* **Requirement**
Copy out each line of the data below in which the string "Countries" appears.

* **Material provided**
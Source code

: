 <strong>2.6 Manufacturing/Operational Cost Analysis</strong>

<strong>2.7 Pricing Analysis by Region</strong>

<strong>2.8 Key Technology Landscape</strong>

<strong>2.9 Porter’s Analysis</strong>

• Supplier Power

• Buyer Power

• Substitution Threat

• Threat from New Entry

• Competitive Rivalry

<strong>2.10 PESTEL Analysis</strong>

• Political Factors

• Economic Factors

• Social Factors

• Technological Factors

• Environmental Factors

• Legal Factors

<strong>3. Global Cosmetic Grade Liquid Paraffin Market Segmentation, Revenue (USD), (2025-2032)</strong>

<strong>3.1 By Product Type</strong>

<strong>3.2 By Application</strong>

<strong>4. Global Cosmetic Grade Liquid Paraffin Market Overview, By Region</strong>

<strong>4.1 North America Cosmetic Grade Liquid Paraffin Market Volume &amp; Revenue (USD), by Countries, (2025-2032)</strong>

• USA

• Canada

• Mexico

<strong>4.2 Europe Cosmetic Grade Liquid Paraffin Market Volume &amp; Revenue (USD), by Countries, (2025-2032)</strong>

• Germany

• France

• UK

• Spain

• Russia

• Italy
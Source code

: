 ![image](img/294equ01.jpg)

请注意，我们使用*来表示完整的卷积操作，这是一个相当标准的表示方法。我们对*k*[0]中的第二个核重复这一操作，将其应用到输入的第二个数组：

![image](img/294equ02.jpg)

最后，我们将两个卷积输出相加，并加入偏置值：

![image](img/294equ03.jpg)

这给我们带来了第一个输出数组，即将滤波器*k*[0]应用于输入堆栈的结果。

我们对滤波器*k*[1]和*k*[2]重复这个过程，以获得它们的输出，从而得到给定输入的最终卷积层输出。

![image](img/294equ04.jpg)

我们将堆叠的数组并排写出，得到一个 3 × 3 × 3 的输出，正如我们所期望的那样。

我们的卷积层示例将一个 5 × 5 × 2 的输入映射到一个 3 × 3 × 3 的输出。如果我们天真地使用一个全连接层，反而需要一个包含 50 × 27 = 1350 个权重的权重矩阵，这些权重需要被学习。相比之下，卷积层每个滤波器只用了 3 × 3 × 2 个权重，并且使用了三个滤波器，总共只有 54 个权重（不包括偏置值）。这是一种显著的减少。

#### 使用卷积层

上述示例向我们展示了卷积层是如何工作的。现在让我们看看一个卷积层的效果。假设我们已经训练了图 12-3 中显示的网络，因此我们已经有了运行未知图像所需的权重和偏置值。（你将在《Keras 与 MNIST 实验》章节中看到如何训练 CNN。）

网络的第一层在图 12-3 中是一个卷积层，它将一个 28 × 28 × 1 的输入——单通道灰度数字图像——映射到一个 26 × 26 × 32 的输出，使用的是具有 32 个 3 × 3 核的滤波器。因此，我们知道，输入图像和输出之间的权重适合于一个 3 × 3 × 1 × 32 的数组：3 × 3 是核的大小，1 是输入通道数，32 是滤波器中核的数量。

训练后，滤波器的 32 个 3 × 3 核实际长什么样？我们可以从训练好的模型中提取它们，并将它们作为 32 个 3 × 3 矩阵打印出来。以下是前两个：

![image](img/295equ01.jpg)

* **Reply to the exercise**
<strong>4.1 North America Cosmetic Grade Liquid Paraffin Market Volume &amp; Revenue (USD), by Countries, (2025-2032)</strong>
<strong>4.2 Europe Cosmetic Grade Liquid Paraffin Market Volume &amp; Revenue (USD), by Countries, (2025-2032)</strong>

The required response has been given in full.